More Fiona and OGR benchmarks

I think it's fair to say that Fiona makes different assumptions about how you you access and process geospatial vector data than osgeo.ogr does and that they're each suited for somewhat different tasks. I've developed a few new benchmarks to help sketch out the domains of each.

Minimum feature access

Let's say you only want the names of features within their collections. Here's the osgeo.ogr code.

source = ogr.Open(PATH)
layer = source.GetLayerByName(NAME)
for feature in layer:
    id = feature.GetFID()
source.Destroy()

The results (of https://github.com/sgillies/Fiona/blob/master/benchmark-min.py):

(Fiona)krusty-2:Fiona seang$ python benchmark-min.py
Fiona 0.5
2733.99 usec/pass

osgeo.ogr 1.7.2 (minimum)
1194.01 usec/pass

As I mentioned in an earlier post, Fiona does a lot of extra copying in this case that osgeo.ogr does not. I'm certain you'd find osgeo.ogr about this much faster in the cases where you were only interested in the value of a single property of features (ignoring coordinates) or only interested in the type or bounding box of feature geometries (ignoring coordinates and properties).

Maximum feature access

Now, let's say you want the schema of the collection and for every feature, it's name, the value of every one of its property, and all coordinate values from its geometry. The Full Monty. Here's the OGR code for that:

source = ogr.Open(PATH)
layer = source.GetLayerByName(NAME)

schema = []
ldefn = layer.GetLayerDefn()
for n in range(ldefn.GetFieldCount()):
    fdefn = ldefn.GetFieldDefn(n)
    schema.append((fdefn.name, fdefn.type))

for feature in layer:
    id = feature.GetFID()
    props = {}
    for i in range(feature.GetFieldCount()):
        props[schema[i][0]] = feature.GetField(i)

    coordinates = []
    for part in feature.GetGeometryRef():
        ring = []
        for i in range(part.GetPointCount()):
            xy = part.GetPoint(i)
            ring.append(xy)
        coordinates.append(ring)

source.Destroy()

Update (2012-01-03): A comment below reminds me to point out here the code you'd write to do the same with Fiona:

with collection(PATH, "r") as c:
    for f in c:
        id = f['id']
        props = f['properties']
        coordinates = f['geometry']['coordinates']

The results (of https://github.com/sgillies/Fiona/blob/master/benchmark-max.py):

(Fiona)krusty-2:Fiona seang$ python benchmark-max.py
Fiona 0.5
2717.32 usec/pass

osgeo.ogr 1.7.2 (maximum)
8790.97 usec/pass

This is the kind of terrain for which Fiona is geared to perform. Accessing feature properties via osgeo.ogr is as slow as it can be. Fiona accesses feature properties via a C extension module, making it as fast as it can be. The story is the same for coordinate access, and because there are many geometry vertices per property in the data I'm using, the effect is magnified.
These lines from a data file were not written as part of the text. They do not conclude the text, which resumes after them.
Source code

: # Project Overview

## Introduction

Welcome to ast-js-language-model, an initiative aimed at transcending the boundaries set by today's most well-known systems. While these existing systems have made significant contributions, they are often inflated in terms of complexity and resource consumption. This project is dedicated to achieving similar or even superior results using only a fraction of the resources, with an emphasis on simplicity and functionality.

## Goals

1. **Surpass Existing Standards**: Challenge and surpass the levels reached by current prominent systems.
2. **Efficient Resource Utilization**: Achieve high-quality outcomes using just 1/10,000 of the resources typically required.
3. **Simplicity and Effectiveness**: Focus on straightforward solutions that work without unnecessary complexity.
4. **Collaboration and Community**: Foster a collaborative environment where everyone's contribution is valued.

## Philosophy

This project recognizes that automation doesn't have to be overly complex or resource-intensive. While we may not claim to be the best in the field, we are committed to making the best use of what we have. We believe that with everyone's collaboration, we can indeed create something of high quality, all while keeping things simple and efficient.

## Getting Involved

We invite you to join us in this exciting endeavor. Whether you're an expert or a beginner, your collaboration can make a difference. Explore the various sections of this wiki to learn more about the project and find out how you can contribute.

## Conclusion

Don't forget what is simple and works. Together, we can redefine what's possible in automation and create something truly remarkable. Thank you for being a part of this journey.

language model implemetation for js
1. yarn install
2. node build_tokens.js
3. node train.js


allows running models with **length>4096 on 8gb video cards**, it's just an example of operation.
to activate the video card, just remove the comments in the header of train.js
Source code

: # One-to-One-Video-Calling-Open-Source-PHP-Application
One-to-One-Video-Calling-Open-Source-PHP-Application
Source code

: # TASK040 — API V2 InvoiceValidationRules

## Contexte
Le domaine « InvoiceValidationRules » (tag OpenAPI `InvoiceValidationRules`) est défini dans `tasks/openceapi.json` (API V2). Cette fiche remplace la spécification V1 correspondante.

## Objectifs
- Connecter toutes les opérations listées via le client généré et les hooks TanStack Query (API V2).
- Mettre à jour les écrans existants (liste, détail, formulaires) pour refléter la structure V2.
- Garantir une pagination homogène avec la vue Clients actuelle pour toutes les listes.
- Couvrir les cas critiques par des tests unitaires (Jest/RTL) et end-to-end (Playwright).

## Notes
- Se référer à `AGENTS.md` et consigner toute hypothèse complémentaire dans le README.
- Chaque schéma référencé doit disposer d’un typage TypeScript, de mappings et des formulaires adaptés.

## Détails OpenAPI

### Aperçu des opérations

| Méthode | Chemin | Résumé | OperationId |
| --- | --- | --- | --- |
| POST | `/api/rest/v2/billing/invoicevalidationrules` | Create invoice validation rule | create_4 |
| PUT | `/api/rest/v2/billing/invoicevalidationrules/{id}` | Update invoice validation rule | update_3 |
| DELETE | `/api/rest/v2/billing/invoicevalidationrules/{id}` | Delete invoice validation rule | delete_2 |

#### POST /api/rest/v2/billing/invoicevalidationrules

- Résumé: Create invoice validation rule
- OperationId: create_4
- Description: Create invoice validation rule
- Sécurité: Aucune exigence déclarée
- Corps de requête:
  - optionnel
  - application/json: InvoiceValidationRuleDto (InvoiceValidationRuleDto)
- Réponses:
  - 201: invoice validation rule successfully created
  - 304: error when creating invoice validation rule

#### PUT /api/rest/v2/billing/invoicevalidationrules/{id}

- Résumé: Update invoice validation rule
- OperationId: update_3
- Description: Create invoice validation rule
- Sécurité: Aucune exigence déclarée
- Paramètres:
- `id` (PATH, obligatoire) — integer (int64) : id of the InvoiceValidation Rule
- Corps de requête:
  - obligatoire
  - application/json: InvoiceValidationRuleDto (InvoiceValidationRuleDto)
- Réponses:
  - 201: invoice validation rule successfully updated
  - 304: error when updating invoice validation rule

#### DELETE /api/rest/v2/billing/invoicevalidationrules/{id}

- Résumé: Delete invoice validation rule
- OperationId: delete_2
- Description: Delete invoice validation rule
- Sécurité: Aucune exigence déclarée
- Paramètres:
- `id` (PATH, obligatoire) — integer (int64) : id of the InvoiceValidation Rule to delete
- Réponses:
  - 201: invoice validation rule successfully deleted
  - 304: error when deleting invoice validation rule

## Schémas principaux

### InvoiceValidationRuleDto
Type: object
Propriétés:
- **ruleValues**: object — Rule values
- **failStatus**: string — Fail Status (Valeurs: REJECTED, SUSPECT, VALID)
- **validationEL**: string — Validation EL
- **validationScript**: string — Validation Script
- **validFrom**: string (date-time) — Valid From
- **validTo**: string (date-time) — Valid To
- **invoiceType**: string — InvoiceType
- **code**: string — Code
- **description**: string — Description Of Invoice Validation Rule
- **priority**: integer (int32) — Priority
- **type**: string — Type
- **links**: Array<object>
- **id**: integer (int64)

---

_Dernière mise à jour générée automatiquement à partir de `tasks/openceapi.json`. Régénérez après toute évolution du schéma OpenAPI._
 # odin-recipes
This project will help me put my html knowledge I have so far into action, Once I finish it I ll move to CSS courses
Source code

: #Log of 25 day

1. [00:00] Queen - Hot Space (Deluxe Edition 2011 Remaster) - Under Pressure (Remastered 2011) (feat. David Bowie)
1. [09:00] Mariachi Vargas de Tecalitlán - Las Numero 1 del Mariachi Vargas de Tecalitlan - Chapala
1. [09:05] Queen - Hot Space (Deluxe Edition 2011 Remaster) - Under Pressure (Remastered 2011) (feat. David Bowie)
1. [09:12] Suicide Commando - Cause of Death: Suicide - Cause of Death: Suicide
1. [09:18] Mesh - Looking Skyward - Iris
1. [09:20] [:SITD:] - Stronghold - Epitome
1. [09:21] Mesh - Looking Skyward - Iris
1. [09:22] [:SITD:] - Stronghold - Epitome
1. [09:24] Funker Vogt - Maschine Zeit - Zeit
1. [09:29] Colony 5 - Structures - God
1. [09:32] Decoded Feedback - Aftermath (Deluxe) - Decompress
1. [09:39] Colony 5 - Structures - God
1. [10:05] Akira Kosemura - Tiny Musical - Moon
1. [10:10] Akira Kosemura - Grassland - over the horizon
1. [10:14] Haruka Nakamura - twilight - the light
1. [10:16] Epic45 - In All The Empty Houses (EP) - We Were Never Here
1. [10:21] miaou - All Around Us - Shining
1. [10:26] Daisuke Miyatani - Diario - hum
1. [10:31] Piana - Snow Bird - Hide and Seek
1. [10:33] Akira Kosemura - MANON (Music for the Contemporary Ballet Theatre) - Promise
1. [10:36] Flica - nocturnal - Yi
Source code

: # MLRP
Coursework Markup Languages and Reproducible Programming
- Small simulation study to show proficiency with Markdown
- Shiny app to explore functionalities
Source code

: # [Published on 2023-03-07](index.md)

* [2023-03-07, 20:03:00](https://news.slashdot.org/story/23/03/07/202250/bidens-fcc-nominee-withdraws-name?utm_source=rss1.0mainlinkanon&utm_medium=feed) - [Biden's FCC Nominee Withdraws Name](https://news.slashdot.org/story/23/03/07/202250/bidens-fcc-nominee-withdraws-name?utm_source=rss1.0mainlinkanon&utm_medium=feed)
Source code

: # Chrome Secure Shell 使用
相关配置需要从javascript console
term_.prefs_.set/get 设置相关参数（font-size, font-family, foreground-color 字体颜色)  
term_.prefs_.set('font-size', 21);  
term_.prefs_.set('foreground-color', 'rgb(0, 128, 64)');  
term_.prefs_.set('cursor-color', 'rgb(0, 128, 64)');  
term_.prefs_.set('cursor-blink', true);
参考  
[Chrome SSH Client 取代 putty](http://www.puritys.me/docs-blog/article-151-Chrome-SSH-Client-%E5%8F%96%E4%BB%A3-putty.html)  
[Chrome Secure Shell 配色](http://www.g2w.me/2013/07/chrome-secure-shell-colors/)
From a performance perspective, osgeo.ogr seems better suited to making small tweaks to data and Fiona better suited to pulling, bending, cutting, and hammering on all aspects of it.

Comments

Re: More Fiona and OGR benchmarks

Author: Martin Davis

The Fiona code in benchmark-min and benchmark-max seems to be the same. Is that intentional?

Anyway, your Fiona work and these benchmarks are very interesting.

The statement about "Fiona making feature access as fast as it can be" may be true for the Python/OGR/C world, but this is not a general statement of shapefile read performance. Out of curiosity I ran the same test in JEQL, and it runs in 125 ms (on a standard 2 GHz 6-yr old PC).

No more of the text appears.